Who shall not fear You, O Lord, and glorify Your name? For You alone are holy" (Revelation 15:4). God only is independently, infinitely, immutably holy. In Scripture He is frequently styled "The Holy ONE". He is so because the sum of all moral excellency is found in Him. He is absolute Purity, unsullied even by the shadow of sin. "God is light, and in Him is no darkness at all" (1 John 1:5).

Holiness is the very excellency of the divine nature: the great God is "glorious in holiness" (Exodus 15:11). Therefore do we read, "You are of purer eyes than to behold evil, and cannot look on iniquity" (Habakkuk 1:13).

As God's power is the opposite of the native weakness of the creature; as His wisdom is in complete contrast from the least defect of understanding or folly; so His holiness is the very antithesis of all moral blemish or defilement. Of old God appointed singers in Israel "that should praise the beauty of holiness" (2 Chronicles 20:21).

"Power is God's arm;
omniscience is His eye;
mercy is His heart;
eternity is His duration,
but holiness is His beauty." (Charnock)

It is this, supremely, which renders Him lovely to those who are delivered from sin's dominion. A chief emphasis is placed upon this perfection of God:

"God is more often styled Holy than Almighty, and set forth by this part of His dignity more than by any other. This is more fixed on as an epithet to His name than any other. You never find it expressed 'His mighty name' or 'His wise name' but His great name, and most of all, His holy name. This is the greatest title of honor; in His holiness does the majesty and venerableness of His name appear" (Charnock).

This perfection, as none other, is solemnly celebrated before the Throne of Heaven, the seraphim crying, "Holy, holy, holy, is the Lord Almighty" (Isaiah 6:3). God Himself singles out this perfection, "Once have I sworn by My holiness" (Psalm 89:35). God swears by His "holiness" because that is a fuller expression of Himself than anything else. Therefore we are exhorted, "Sing unto the Lord, O saints of His, and give thanks at the remembrance of His holiness" (Psalm 30:4).

"Holiness may be said to be a transcendental attribute, that, as it were, runs through the rest, and casts luster upon them. It is the attribute of attributes" (J. Howe, 1670). Thus we read: "the beauty of the Lord" (Psalm 27:4), which is none other than "the beauty of holiness" (Psalm 110:3).

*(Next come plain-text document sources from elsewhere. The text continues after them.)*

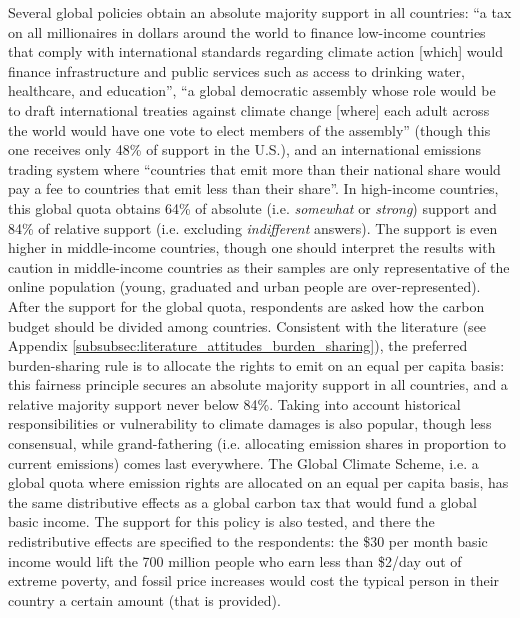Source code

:Several global policies obtain an absolute majority %
support in all countries: ``a tax on all millionaires in dollars around the world to finance low-income countries that comply with international standards regarding climate action [which] would finance infrastructure and public services such as access to drinking water, healthcare, and education'', %
``a global democratic assembly whose role would be to draft international treaties against climate change [where] each adult across the world would have one vote to elect members of the assembly'' (though this one receives only 48\% of support in the U.S.), %
and an international emissions trading system where ``countries that emit more than their national share would pay a fee to countries that emit less than their share''. 
In high-income countries, this global quota obtains 64\% of absolute (i.e. \textit{somewhat} or \textit{strong}) support and 84\% of relative support (i.e. excluding \textit{indifferent} answers). The support is even higher in middle-income countries, though one should interpret the results with caution in middle-income countries as their samples are only representative of the online population (young, graduated and urban people are over-represented). 
After the support for the global quota, respondents are asked how the carbon budget should be divided among countries. 
Consistent with the literature (see Appendix \ref{subsubsec:literature_attitudes_burden_sharing}), the preferred burden-sharing rule is to allocate the rights to emit on an equal per capita basis: this fairness principle secures an absolute majority support in all countries, and a relative majority support never below 84\%. 
Taking into account historical responsibilities or vulnerability to climate damages is also popular, though less consensual, while grand-fathering (i.e. allocating emission shares in proportion to current emissions) comes last everywhere. 
The Global Climate Scheme, i.e. a global quota where emission rights are allocated on an equal per capita basis, has the same distributive effects as a global carbon tax that would fund a global basic income. The support for this policy is also tested, and there the redistributive effects are specified to the respondents: the \$30 per month basic income would lift the 700 million people who earn less than \$2/day out of extreme poverty, and fossil price increases would cost the typical person in their country a certain amount (that is provided).  %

"As holiness seems to claim an excellency above all His other perfections, so it is the glory of all His attributes. As it is the glory of the Godhead, so it is the glory of every perfection in the Godhead; as His power is the strength of all His attributes, so His holiness is the beauty of them. As all His attributes would be weak without almightiness to back them, so all would be unlovely without holiness to adorn them. Should His holiness be sullied, all the rest would lose their honor; as at the same instant the sun should lose its light, it would lose its heat, its strength, its generative and quickening virtue. As sincerity is the luster of every grace in a Christian, so is purity the splendor of every attribute in the Godhead. His justice is a holy justice, His wisdom is a holy wisdom, His power is a 'holy arm' (Psalm 98:1). His truth or promise is a 'holy promise' (Psalm 105:42). His name, which signifies all His attributes in conjunction is 'holy'" (Psalm 103:1) (Charnock).

God's holiness is manifested in His works. "The Lord is righteous in all His ways, and holy in all His works" (Psalm 145:17). Nothing but that which is excellent can proceed from Him.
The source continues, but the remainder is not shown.